#### [Requirement]
Every record below must come back exactly as written, with the images dropped.

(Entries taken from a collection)
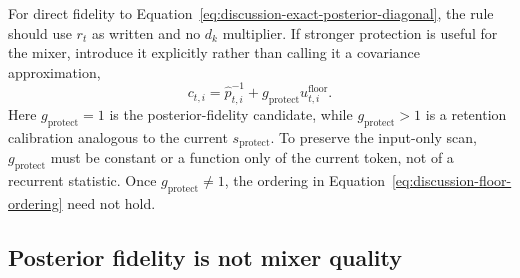 \documentclass[11pt]{article}
\begin{document}
For direct fidelity to Equation~\eqref{eq:discussion-exact-posterior-diagonal}, the rule should use
$r_t$ as written and no $d_k$ multiplier. If stronger protection is useful for the mixer, introduce
it explicitly rather than calling it a covariance approximation,
\begin{equation}
  c_{t,i}
  =\widehat p_{t,i}^{-1}
   +g_{\mathrm{protect}}u_{t,i}^{\mathrm{floor}}.
  \label{eq:discussion-floor-protection-scale}
\end{equation}
Here $g_{\mathrm{protect}}=1$ is the posterior-fidelity candidate, while
$g_{\mathrm{protect}}>1$ is a retention calibration analogous to the current
$s_{\mathrm{protect}}$. To preserve the input-only scan, $g_{\mathrm{protect}}$ must be constant or
a function only of the current token, not of a recurrent statistic. Once
$g_{\mathrm{protect}}\ne1$, the ordering in Equation~\eqref{eq:discussion-floor-ordering} need not
hold.

\subsection{Posterior fidelity is not mixer quality}
\end{document}
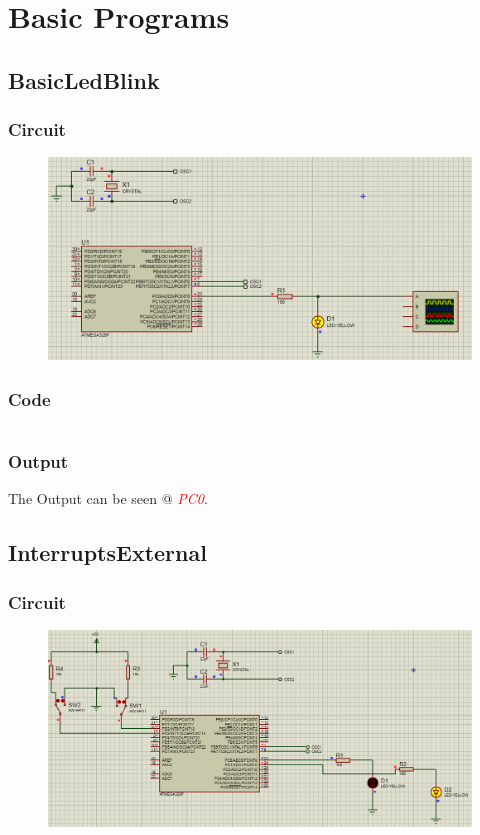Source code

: \documentclass[oneside]{book}
\newcommand{\pinFormat}[1]{\emph{\textcolor{red}{#1}}}
\begin{document}
\tableofcontents

\chapter{Basic Programs}

\section{BasicLedBlink}
\subsection{Circuit}
\begin{figure}[H]
    \centering
    \includegraphics[height=0.2\textheight]{basicLedBlink.png}
\end{figure}
\subsection{Code}
\inputminted[bgcolor=black]{c}{./programFiles/basicLedBlink.c}
\subsection{Output}
\quad The Output can be seen @ \pinFormat{PC0}.


\section{InterruptsExternal}
\subsection{Circuit}
\begin{figure}[H]
    \centering
    \includegraphics[height=0.2\textheight]{InterruptsExternal.png}
\end{figure}
\end{document}
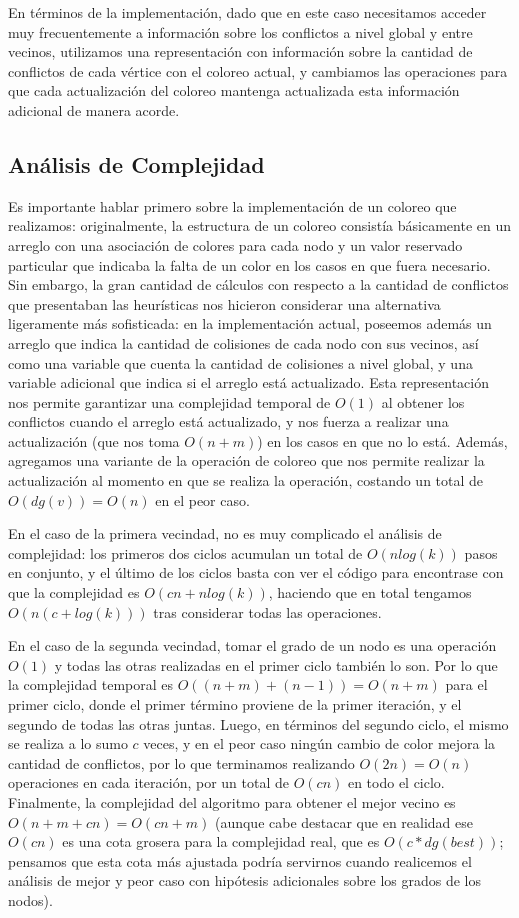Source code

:\documentclass{article}
\theoremstyle{definition}
\theoremstyle{remark}
\begin{document}
En términos de la implementación, dado que en este caso necesitamos acceder muy frecuentemente a información sobre los conflictos a nivel global y entre vecinos, utilizamos una representación con información sobre la cantidad de conflictos de cada vértice con el coloreo actual, y cambiamos las operaciones para que cada actualización del coloreo mantenga actualizada esta información adicional de manera acorde.

\subsection{Análisis de Complejidad}

Es importante hablar primero sobre la implementación de un coloreo que realizamos: originalmente, la estructura de un coloreo consistía básicamente en un arreglo con una asociación de colores para cada nodo y un valor reservado particular que indicaba la falta de un color en los casos en que fuera necesario. Sin embargo, la gran cantidad de cálculos con respecto a la cantidad de conflictos que presentaban las heurísticas nos hicieron considerar una alternativa ligeramente más sofisticada: en la implementación actual, poseemos además un arreglo que indica la cantidad de colisiones de cada nodo con sus vecinos, así como una variable que cuenta la cantidad de colisiones a nivel global, y una variable adicional que indica si el arreglo está actualizado. Esta representación nos permite garantizar una complejidad temporal de $O(1)$ al obtener los conflictos cuando el arreglo está actualizado, y nos fuerza a realizar una actualización (que nos toma $O(n + m)$) en los casos en que no lo está. Además, agregamos una variante de la operación de coloreo que nos permite realizar la actualización al momento en que se realiza la operación, costando un total de $O(dg(v)) = O(n)$ en el peor caso.

En el caso de la primera vecindad, no es muy complicado el análisis de complejidad: los primeros dos ciclos acumulan un total de $O(n log(k))$ pasos en conjunto, y el último de los ciclos basta con ver el código para encontrase con que la complejidad es $O(cn + nlog(k))$, haciendo que en total tengamos $O(n(c + log(k)))$ tras considerar todas las operaciones. 

En el caso de la segunda vecindad, tomar el grado de un nodo es una operación $O(1)$ y todas las otras realizadas en el primer ciclo también lo son. Por lo que la complejidad temporal es $O((n + m) + (n - 1)) = O(n + m)$ para el primer ciclo, donde el primer término proviene de la primer iteración, y el segundo de todas las otras juntas. Luego, en términos del segundo ciclo, el mismo se realiza a lo sumo $c$ veces, y en el peor caso ningún cambio de color mejora la cantidad de conflictos, por lo que terminamos realizando $O(2n) = O(n)$ operaciones en cada iteración, por un total de $O(cn)$ en todo el ciclo. Finalmente, la complejidad del algoritmo para obtener el mejor vecino es $O(n + m + cn) = O(cn + m)$ (aunque cabe destacar que en realidad ese $O(cn)$ es una cota grosera para la complejidad real, que es $O(c * dg(best))$; pensamos que esta cota más ajustada podría servirnos cuando realicemos el análisis de mejor y peor caso con hipótesis adicionales sobre los grados de los nodos).
\end{document}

#### [Answer box]
 \documentclass[11pt]{article}
\begin{document}
For direct fidelity to Equation~\eqref{eq:discussion-exact-posterior-diagonal}, the rule should use
$r_t$ as written and no $d_k$ multiplier. If stronger protection is useful for the mixer, introduce
it explicitly rather than calling it a covariance approximation,
\begin{equation}
  c_{t,i}
  =\widehat p_{t,i}^{-1}
   +g_{\mathrm{protect}}u_{t,i}^{\mathrm{floor}}.
  \label{eq:discussion-floor-protection-scale}
\end{equation}
Here $g_{\mathrm{protect}}=1$ is the posterior-fidelity candidate, while
$g_{\mathrm{protect}}>1$ is a retention calibration analogous to the current
$s_{\mathrm{protect}}$. To preserve the input-only scan, $g_{\mathrm{protect}}$ must be constant or
a function only of the current token, not of a recurrent statistic. Once
$g_{\mathrm{protect}}\ne1$, the ordering in Equation~\eqref{eq:discussion-floor-ordering} need not
hold.

\subsection{Posterior fidelity is not mixer quality}
\end{document}
Source code

: \documentclass[oneside]{book}
\newcommand{\pinFormat}[1]{\emph{\textcolor{red}{#1}}}
\begin{document}
\tableofcontents

\chapter{Basic Programs}

\section{BasicLedBlink}
\subsection{Circuit}
\begin{figure}[H]
    \centering
    \includegraphics[height=0.2\textheight]{basicLedBlink.png}
\end{figure}
\subsection{Code}
\inputminted[bgcolor=black]{c}{./programFiles/basicLedBlink.c}
\subsection{Output}
\quad The Output can be seen @ \pinFormat{PC0}.


\section{InterruptsExternal}
\subsection{Circuit}
\begin{figure}[H]
    \centering
    \includegraphics[height=0.2\textheight]{InterruptsExternal.png}
\end{figure}
\end{document}
Source code

:\documentclass{article}
\theoremstyle{definition}
\theoremstyle{remark}
\begin{document}
En términos de la implementación, dado que en este caso necesitamos acceder muy frecuentemente a información sobre los conflictos a nivel global y entre vecinos, utilizamos una representación con información sobre la cantidad de conflictos de cada vértice con el coloreo actual, y cambiamos las operaciones para que cada actualización del coloreo mantenga actualizada esta información adicional de manera acorde.

\subsection{Análisis de Complejidad}

Es importante hablar primero sobre la implementación de un coloreo que realizamos: originalmente, la estructura de un coloreo consistía básicamente en un arreglo con una asociación de colores para cada nodo y un valor reservado particular que indicaba la falta de un color en los casos en que fuera necesario. Sin embargo, la gran cantidad de cálculos con respecto a la cantidad de conflictos que presentaban las heurísticas nos hicieron considerar una alternativa ligeramente más sofisticada: en la implementación actual, poseemos además un arreglo que indica la cantidad de colisiones de cada nodo con sus vecinos, así como una variable que cuenta la cantidad de colisiones a nivel global, y una variable adicional que indica si el arreglo está actualizado. Esta representación nos permite garantizar una complejidad temporal de $O(1)$ al obtener los conflictos cuando el arreglo está actualizado, y nos fuerza a realizar una actualización (que nos toma $O(n + m)$) en los casos en que no lo está. Además, agregamos una variante de la operación de coloreo que nos permite realizar la actualización al momento en que se realiza la operación, costando un total de $O(dg(v)) = O(n)$ en el peor caso.

En el caso de la primera vecindad, no es muy complicado el análisis de complejidad: los primeros dos ciclos acumulan un total de $O(n log(k))$ pasos en conjunto, y el último de los ciclos basta con ver el código para encontrase con que la complejidad es $O(cn + nlog(k))$, haciendo que en total tengamos $O(n(c + log(k)))$ tras considerar todas las operaciones. 

En el caso de la segunda vecindad, tomar el grado de un nodo es una operación $O(1)$ y todas las otras realizadas en el primer ciclo también lo son. Por lo que la complejidad temporal es $O((n + m) + (n - 1)) = O(n + m)$ para el primer ciclo, donde el primer término proviene de la primer iteración, y el segundo de todas las otras juntas. Luego, en términos del segundo ciclo, el mismo se realiza a lo sumo $c$ veces, y en el peor caso ningún cambio de color mejora la cantidad de conflictos, por lo que terminamos realizando $O(2n) = O(n)$ operaciones en cada iteración, por un total de $O(cn)$ en todo el ciclo. Finalmente, la complejidad del algoritmo para obtener el mejor vecino es $O(n + m + cn) = O(cn + m)$ (aunque cabe destacar que en realidad ese $O(cn)$ es una cota grosera para la complejidad real, que es $O(c * dg(best))$; pensamos que esta cota más ajustada podría servirnos cuando realicemos el análisis de mejor y peor caso con hipótesis adicionales sobre los grados de los nodos).
\end{document}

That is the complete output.